Raise your hand if you absolutely loathe sending emails? Raise your other hand if you especially hate cold-emailing people you’ve never met?
If you have both of your hands in the air, I bet you probably look pretty silly.
But I can tell you that I’ve been where you are, and just the thought of sending any kind of email (especially to a large audience or to someone I don’t know) gives me a little bit of anxiety.
I can also tell you that, like most things, it gets better with practice.
In this post, I’m sharing a few tips for how to make you a cold-emailing pro.
Create a template
…or multiple templates, depending on the reason for the email. The number of cold emails I’ve sent for various things has exponentially increased over the last few years. Some of the topics that I’ve addressed have included:
- Inviting panelists to participate in an event
- Asking someone to serve on a thesis committee
- Following up with someone whose talk you attended
That might seem like a lot – but I sort of have templates for all these things. I say “sort of” because if I need to cold email to someone and I’m feeling stuck, I’ll go searching through my outbox to find a previous email to adapt. It’s really that simple. Just don’t forget to change the specifics (especially the name of the person you’re addressing!).
If you’ve never sent an email on that subject before in your life, don’t panic.
The answer still revolves around a template – in this case, you’ll need to find or create one yourself. I usually go with the first option, and this can come in many different forms.
Google is a trusty option in these situations.
Another option is looking for emails that other people have sent to you and adapting them to fit your specific context and needs. While you’re at it, don’t forget to…
…or ask a mutual friend/colleague/acquaintance to make an introduction for you.

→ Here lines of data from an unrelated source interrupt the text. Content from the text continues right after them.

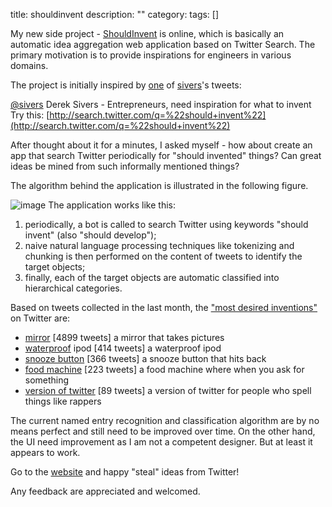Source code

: title: shouldinvent
description: ""
category:
tags: []


My new side project -
[ShouldInvent](http://shouldinvent.hanxiaogang.com/) is online, which is
basically an automatic idea aggregation web application based on Twitter
Search. The primary motivation is to provide inspirations for engineers
in various domains.

The project is initially inspired by
[one](http://twitter.com/#!/sivers/status/77683713793736704) of
[sivers](http://twitter.com/#!/sivers)'s tweets:

[@sivers](http://twitter.com/#!/sivers) Derek Sivers - Entrepreneurs,
need inspiration for what to invent Try this:
[http://search.twitter.com/q=%22should+invent%22](http://search.twitter.com/q=%22should+invent%22)

After thought about it for a minutes, I asked myself - how about create
an app that search Twitter periodically for "should invented" things?
Can great ideas be mined from such informally mentioned things?

The algorithm behind the application is illustrated in the following
figure.

![image](http://hanxiaogang.com/site_media/static/images/posts/how.png)
The application works like this:

1.  periodically, a bot is called to search Twitter using keywords
    "should invent" (also "should develop");
2.  naive natural language processing techniques like tokenizing and
    chunking is then performed on the content of tweets to identify the
    target objects;
3.  finally, each of the target objects are automatic classified into
    hierarchical categories.

Based on tweets collected in the last month, the ["most desired
inventions"](http://shouldinvent.hanxiaogang.com/%20sort=tweet_count&dir=asc)
on Twitter are:

-   [mirror](http://shouldinvent.hanxiaogang.com/invent/1) [4899 tweets]
    a mirror that takes pictures
-   [waterproof](http://shouldinvent.hanxiaogang.com/invent/1664) ipod
    [414 tweets] a waterproof ipod
-   [snooze button](http://shouldinvent.hanxiaogang.com/invent/234) [366
    tweets] a snooze button that hits back
-   [food machine](http://shouldinvent.hanxiaogang.com/invent/172) [223
    tweets] a food machine where when you ask for something
-   [version of twitter](http://shouldinvent.hanxiaogang.com/invent/138)
    [89 tweets] a version of twitter for people who spell things like
    rappers

The current named entry recognition and classification algorithm are by
no means perfect and still need to be improved over time. On the other
hand, the UI need improvement as I am not a competent designer. But at
least it appears to work.

Go to the [website](http://shouldinvent.hanxiaogang.com/) and happy
"steal" ideas from Twitter!

Any feedback are appreciated and welcomed.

The latter option can seem daunting, and honestly, I’ve only ever experienced it once or twice (and recently). In most cases, I simply email the person I want to connect with directly. When I do this, I always begin my email with who I am, where I’m studying, and what I’m working on.
Want bonus points? Find something that you can use to connect yourself to the person you’re emailing. Did you meet briefly at a conference? Have you recently attended one of their talks? Did one of your colleagues (who was their former student) suggest that you should reach out to them? Mention that! It’ll make the interaction about 10% less scary.
Pro tip: if you’re like me and you are terrible with names (and networking in general), keep a running list somewhere (like in your phone) of who you meet and in what contexts. It might come in handy later when you need to reach out to them for something.
But if you’re not feeling so bold, I’d recommend finding a mutual colleague to get the hardest part out of the way for you.
Attach Relevant Documents
This is especially important if you are asking someone to do something for you.
If you are asking for a letter of recommendation, include any application materials that you have ready. These can be drafts – in fact, if you attach drafts, you can include a request for feedback on those drafts.
Something that I’ve recently cold-emailed someone for was to invite them to be on my dissertation committee. This was a decision I made later in my PhD career, after I’d already written a few chapters and received feedback on them.
In my email to this person, I made sure to include a draft of a chapter that I had been working on, so that they’d be able to see my work and evaluate it themselves. It’s one thing to describe what you’re research is on in a couple of paragraphs, but quite another to have someone read your work firsthand.
Other documents you might want to include as attachments to cold emails:
- Your updated CV
- A description of the event and/or a list of questions for a panel discussion
- Dissertation abstract (if you haven’t written any chapters yet)
In other words, ask yourself “Why am I reaching out to this person in this context?”
Once you’ve figured out the answer, make sure you include that rationale in your email. This is important in a lot of cases and can help to limit confusion on the part of the recipient of your email.
Did you want to ask a question after attending a talk by a professor you admire, but there wasn’t enough time? Are you interested in the work a faculty member is doing and feel they have something to contribute to your own work? Or did someone else see that connection and suggest you reach out?
Whatever the reason, make it clear in your email.
I can’t tell you the number of times someone has reached out to me to do something and hasn’t explained why I was selected. This has happened most often with requests to talk about things that I don’t know anything about, like African American burials in North America.
Although cold-emailing, like all networking, can be scary at first, it often pays off in the long run. Most people – and especially faculty members – don’t just blow off scholars who reach out to them with a genuine, well-meaning question or request. In most cases, they love talking about their work and would relish the opportunity to talk about it with you.
In rare cases, though, people do fail to respond. It’s okay to follow up with a gentle reminder that you’re waiting for a response. But if you never get one, don’t beat yourself up about it. There’s no way to know why that is – it’s best to just move on.
It’s not you, it’s probably them.
(But if you’re on the receiving end of a cold email, don’t be a jerk. Even if you’re going to say no, do so in a timely fashion.)